→ THE TASK
Work out how many lines in the listing below carry the word "name". Give that number alone.

→ DATA LISTING
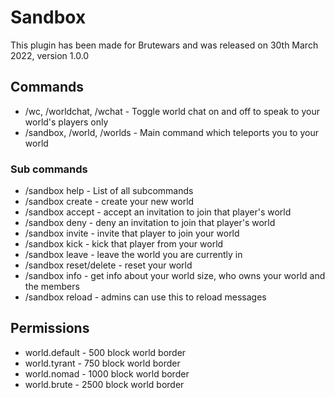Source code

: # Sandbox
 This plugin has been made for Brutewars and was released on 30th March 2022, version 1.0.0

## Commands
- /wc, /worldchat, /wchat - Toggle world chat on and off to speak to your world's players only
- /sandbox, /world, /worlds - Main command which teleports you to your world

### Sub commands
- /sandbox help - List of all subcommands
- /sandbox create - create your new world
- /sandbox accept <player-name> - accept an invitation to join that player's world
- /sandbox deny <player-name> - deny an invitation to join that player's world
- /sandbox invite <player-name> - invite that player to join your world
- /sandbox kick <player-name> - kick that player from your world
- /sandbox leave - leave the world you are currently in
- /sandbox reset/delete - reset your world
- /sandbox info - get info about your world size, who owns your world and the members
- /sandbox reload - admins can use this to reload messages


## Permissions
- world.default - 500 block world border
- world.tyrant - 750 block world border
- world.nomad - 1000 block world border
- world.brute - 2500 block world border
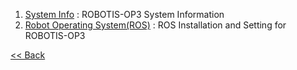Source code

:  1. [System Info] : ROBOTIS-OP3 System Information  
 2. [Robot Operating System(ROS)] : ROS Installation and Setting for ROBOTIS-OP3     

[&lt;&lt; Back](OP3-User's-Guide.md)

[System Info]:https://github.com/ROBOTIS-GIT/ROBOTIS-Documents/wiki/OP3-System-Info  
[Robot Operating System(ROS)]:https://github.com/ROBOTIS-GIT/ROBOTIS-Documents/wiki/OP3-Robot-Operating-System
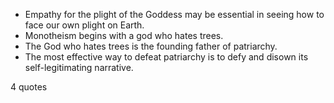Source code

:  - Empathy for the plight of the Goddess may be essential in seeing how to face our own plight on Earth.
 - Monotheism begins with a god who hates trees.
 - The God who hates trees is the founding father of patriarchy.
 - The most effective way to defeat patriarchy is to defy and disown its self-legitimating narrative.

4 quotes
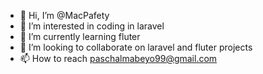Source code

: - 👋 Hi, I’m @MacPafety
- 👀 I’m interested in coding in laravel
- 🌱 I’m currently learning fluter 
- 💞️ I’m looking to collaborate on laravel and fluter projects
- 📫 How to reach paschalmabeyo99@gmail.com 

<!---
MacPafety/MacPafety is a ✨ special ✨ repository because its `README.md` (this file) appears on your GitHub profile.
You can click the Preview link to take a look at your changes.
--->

→ EXERCISE SOLUTION
4